[Dataset excerpts]
■ ■ ■

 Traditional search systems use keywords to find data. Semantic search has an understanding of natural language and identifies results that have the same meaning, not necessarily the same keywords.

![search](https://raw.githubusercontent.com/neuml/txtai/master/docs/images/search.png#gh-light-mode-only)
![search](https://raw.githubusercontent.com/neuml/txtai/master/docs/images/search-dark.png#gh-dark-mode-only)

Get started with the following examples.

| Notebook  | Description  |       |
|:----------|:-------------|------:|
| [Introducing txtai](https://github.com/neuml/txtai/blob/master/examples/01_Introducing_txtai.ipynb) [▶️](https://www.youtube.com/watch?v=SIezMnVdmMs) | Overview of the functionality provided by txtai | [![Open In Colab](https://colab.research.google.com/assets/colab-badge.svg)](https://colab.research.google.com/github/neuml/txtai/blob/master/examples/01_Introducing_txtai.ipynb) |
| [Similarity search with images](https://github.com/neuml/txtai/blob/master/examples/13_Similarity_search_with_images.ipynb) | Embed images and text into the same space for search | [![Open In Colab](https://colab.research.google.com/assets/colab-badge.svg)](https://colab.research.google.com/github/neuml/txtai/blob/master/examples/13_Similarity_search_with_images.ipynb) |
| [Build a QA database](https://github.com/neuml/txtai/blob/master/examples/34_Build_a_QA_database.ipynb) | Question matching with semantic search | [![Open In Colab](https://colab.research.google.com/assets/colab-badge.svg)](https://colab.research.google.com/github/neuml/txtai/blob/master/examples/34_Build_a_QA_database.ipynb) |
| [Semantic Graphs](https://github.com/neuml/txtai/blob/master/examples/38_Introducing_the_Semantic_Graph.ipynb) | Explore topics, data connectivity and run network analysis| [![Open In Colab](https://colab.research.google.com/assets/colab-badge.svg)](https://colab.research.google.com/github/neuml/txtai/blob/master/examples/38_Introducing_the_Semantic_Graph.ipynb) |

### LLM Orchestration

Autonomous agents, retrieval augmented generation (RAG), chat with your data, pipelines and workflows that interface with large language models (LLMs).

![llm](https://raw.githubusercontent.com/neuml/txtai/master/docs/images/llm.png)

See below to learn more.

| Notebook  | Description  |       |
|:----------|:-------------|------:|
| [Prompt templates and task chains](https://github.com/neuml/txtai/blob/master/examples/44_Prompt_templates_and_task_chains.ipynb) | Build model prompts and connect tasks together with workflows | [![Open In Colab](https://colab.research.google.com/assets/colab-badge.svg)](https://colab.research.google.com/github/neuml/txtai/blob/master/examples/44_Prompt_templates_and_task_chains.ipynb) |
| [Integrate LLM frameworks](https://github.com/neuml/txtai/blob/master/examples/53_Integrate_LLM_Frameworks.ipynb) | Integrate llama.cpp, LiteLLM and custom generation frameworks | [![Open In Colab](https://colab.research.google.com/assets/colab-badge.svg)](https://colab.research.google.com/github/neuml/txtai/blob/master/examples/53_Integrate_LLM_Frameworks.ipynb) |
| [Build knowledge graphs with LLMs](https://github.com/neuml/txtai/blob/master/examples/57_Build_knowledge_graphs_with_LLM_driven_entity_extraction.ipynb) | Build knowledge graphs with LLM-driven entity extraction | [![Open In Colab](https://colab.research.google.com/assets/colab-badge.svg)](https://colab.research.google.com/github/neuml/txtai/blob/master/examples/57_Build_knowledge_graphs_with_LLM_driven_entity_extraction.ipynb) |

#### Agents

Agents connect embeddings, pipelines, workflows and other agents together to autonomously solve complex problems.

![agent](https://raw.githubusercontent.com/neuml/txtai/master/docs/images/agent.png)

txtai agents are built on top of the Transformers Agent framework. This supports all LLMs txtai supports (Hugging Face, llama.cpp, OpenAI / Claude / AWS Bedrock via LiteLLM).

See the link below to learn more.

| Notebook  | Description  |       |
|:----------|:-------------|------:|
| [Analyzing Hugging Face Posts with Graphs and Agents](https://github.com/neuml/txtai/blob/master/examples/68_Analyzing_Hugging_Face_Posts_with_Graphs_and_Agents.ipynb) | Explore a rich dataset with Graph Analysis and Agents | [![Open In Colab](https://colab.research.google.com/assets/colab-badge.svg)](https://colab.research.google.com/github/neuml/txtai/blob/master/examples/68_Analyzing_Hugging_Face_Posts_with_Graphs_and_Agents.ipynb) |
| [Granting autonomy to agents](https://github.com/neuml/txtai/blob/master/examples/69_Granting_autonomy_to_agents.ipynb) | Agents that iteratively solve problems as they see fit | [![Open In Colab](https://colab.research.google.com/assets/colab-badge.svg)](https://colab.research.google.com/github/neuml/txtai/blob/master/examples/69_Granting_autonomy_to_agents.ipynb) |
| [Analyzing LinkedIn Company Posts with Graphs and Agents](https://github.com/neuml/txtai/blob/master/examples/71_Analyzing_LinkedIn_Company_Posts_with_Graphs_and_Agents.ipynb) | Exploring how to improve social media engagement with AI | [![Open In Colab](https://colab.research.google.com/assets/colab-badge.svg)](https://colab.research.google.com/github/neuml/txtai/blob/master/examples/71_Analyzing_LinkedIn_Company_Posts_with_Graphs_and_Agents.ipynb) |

■ ■ ■

### [Task details]
Transcribe every entry exactly.

### [Answer area]
 Traditional search systems use keywords to find data. Semantic search has an understanding of natural language and identifies results that have the same meaning, not necessarily the same keywords.

![search](https://raw.githubusercontent.com/neuml/txtai/master/docs/images/search.png#gh-light-mode-only)
![search](https://raw.githubusercontent.com/neuml/txtai/master/docs/images/search-dark.png#gh-dark-mode-only)

Get started with the following examples.

| Notebook  | Description  |       |
|:----------|:-------------|------:|
| [Introducing txtai](https://github.com/neuml/txtai/blob/master/examples/01_Introducing_txtai.ipynb) [▶️](https://www.youtube.com/watch?v=SIezMnVdmMs) | Overview of the functionality provided by txtai | [![Open In Colab](https://colab.research.google.com/assets/colab-badge.svg)](https://colab.research.google.com/github/neuml/txtai/blob/master/examples/01_Introducing_txtai.ipynb) |
| [Similarity search with images](https://github.com/neuml/txtai/blob/master/examples/13_Similarity_search_with_images.ipynb) | Embed images and text into the same space for search | [![Open In Colab](https://colab.research.google.com/assets/colab-badge.svg)](https://colab.research.google.com/github/neuml/txtai/blob/master/examples/13_Similarity_search_with_images.ipynb) |
| [Build a QA database](https://github.com/neuml/txtai/blob/master/examples/34_Build_a_QA_database.ipynb) | Question matching with semantic search | [![Open In Colab](https://colab.research.google.com/assets/colab-badge.svg)](https://colab.research.google.com/github/neuml/txtai/blob/master/examples/34_Build_a_QA_database.ipynb) |
| [Semantic Graphs](https://github.com/neuml/txtai/blob/master/examples/38_Introducing_the_Semantic_Graph.ipynb) | Explore topics, data connectivity and run network analysis| [![Open In Colab](https://colab.research.google.com/assets/colab-badge.svg)](https://colab.research.google.com/github/neuml/txtai/blob/master/examples/38_Introducing_the_Semantic_Graph.ipynb) |

### LLM Orchestration

Autonomous agents, retrieval augmented generation (RAG), chat with your data, pipelines and workflows that interface with large language models (LLMs).

![llm](https://raw.githubusercontent.com/neuml/txtai/master/docs/images/llm.png)

See below to learn more.

| Notebook  | Description  |       |
|:----------|:-------------|------:|
| [Prompt templates and task chains](https://github.com/neuml/txtai/blob/master/examples/44_Prompt_templates_and_task_chains.ipynb) | Build model prompts and connect tasks together with workflows | [![Open In Colab](https://colab.research.google.com/assets/colab-badge.svg)](https://colab.research.google.com/github/neuml/txtai/blob/master/examples/44_Prompt_templates_and_task_chains.ipynb) |
| [Integrate LLM frameworks](https://github.com/neuml/txtai/blob/master/examples/53_Integrate_LLM_Frameworks.ipynb) | Integrate llama.cpp, LiteLLM and custom generation frameworks | [![Open In Colab](https://colab.research.google.com/assets/colab-badge.svg)](https://colab.research.google.com/github/neuml/txtai/blob/master/examples/53_Integrate_LLM_Frameworks.ipynb) |
| [Build knowledge graphs with LLMs](https://github.com/neuml/txtai/blob/master/examples/57_Build_knowledge_graphs_with_LLM_driven_entity_extraction.ipynb) | Build knowledge graphs with LLM-driven entity extraction | [![Open In Colab](https://colab.research.google.com/assets/colab-badge.svg)](https://colab.research.google.com/github/neuml/txtai/blob/master/examples/57_Build_knowledge_graphs_with_LLM_driven_entity_extraction.ipynb) |

#### Agents

Agents connect embeddings, pipelines, workflows and other agents together to autonomously solve complex problems.

![agent](https://raw.githubusercontent.com/neuml/txtai/master/docs/images/agent.png)

txtai agents are built on top of the Transformers Agent framework. This supports all LLMs txtai supports (Hugging Face, llama.cpp, OpenAI / Claude / AWS Bedrock via LiteLLM).

See the link below to learn more.

| Notebook  | Description  |       |
|:----------|:-------------|------:|
| [Analyzing Hugging Face Posts with Graphs and Agents](https://github.com/neuml/txtai/blob/master/examples/68_Analyzing_Hugging_Face_Posts_with_Graphs_and_Agents.ipynb) | Explore a rich dataset with Graph Analysis and Agents | [![Open In Colab](https://colab.research.google.com/assets/colab-badge.svg)](https://colab.research.google.com/github/neuml/txtai/blob/master/examples/68_Analyzing_Hugging_Face_Posts_with_Graphs_and_Agents.ipynb) |
| [Granting autonomy to agents](https://github.com/neuml/txtai/blob/master/examples/69_Granting_autonomy_to_agents.ipynb) | Agents that iteratively solve problems as they see fit | [![Open In Colab](https://colab.research.google.com/assets/colab-badge.svg)](https://colab.research.google.com/github/neuml/txtai/blob/master/examples/69_Granting_autonomy_to_agents.ipynb) |
| [Analyzing LinkedIn Company Posts with Graphs and Agents](https://github.com/neuml/txtai/blob/master/examples/71_Analyzing_LinkedIn_Company_Posts_with_Graphs_and_Agents.ipynb) | Exploring how to improve social media engagement with AI | [![Open In Colab](https://colab.research.google.com/assets/colab-badge.svg)](https://colab.research.google.com/github/neuml/txtai/blob/master/examples/71_Analyzing_LinkedIn_Company_Posts_with_Graphs_and_Agents.ipynb) |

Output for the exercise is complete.